🤖 AI Summary
To address motion blur and temporal inconsistency caused by large displacements in video frame interpolation under highly dynamic scenes, this paper proposes an enhanced diffusion-based framework. Methodologically, it introduces three key innovations: (1) a novel Transformer-based latent-space tokenizer that efficiently encodes high-fidelity intermediate-frame representations; (2) a frame-difference embedding mechanism that explicitly models nonlinear motion priors from the first and last frames; and (3) a stride-aware temporal self-attention module to strengthen long-range temporal consistency modeling. Quantitative evaluation demonstrates state-of-the-art performance: LPIPS improves by nearly 10% on DAVIS and SNU-FILM, while PSNR/SSIM gains reach 8% on the DAIN-HD benchmark. Qualitatively, the method significantly enhances structural fidelity and motion coherence, particularly in challenging large-motion scenarios.
📝 Abstract
Handling complex or nonlinear motion patterns has long posed challenges for video frame interpolation. Although recent advances in diffusion-based methods offer improvements over traditional optical flow-based approaches, they still struggle to generate sharp, temporally consistent frames in scenarios with large motion. To address this limitation, we introduce EDEN, an Enhanced Diffusion for high-quality large-motion vidEo frame iNterpolation. Our approach first utilizes a transformer-based tokenizer to produce refined latent representations of the intermediate frames for diffusion models.

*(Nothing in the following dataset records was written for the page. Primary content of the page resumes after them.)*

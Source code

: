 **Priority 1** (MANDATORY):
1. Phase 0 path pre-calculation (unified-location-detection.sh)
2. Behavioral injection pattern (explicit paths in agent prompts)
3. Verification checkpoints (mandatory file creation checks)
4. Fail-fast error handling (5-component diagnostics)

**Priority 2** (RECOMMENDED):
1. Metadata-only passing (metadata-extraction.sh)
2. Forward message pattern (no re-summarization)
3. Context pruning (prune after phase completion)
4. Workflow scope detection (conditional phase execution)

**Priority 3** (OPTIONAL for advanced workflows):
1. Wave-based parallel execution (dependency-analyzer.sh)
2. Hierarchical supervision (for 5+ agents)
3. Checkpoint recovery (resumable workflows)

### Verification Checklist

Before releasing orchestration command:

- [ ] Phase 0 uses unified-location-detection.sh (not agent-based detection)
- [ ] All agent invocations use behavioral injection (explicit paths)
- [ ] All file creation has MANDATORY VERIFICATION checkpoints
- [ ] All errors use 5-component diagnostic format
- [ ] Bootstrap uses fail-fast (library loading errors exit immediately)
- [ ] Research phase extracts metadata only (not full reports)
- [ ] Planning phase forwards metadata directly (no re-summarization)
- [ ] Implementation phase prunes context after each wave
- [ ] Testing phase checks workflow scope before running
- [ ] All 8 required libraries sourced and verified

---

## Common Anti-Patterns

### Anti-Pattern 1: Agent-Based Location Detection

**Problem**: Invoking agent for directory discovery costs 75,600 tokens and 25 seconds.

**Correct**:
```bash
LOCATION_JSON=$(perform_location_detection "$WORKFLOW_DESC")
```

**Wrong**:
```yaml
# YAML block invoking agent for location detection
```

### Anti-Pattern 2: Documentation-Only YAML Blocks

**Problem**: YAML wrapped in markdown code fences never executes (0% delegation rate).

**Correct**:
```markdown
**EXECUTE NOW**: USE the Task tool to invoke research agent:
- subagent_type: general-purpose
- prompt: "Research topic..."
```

We then enhance the diffusion transformer with temporal attention across the process and incorporate a start-end frame difference embedding to guide the generation of dynamic motion. Extensive experiments demonstrate that EDEN achieves state-of-the-art results across popular benchmarks, including nearly a 10% LPIPS reduction on DAVIS and SNU-FILM, and an 8% improvement on DAIN-HD.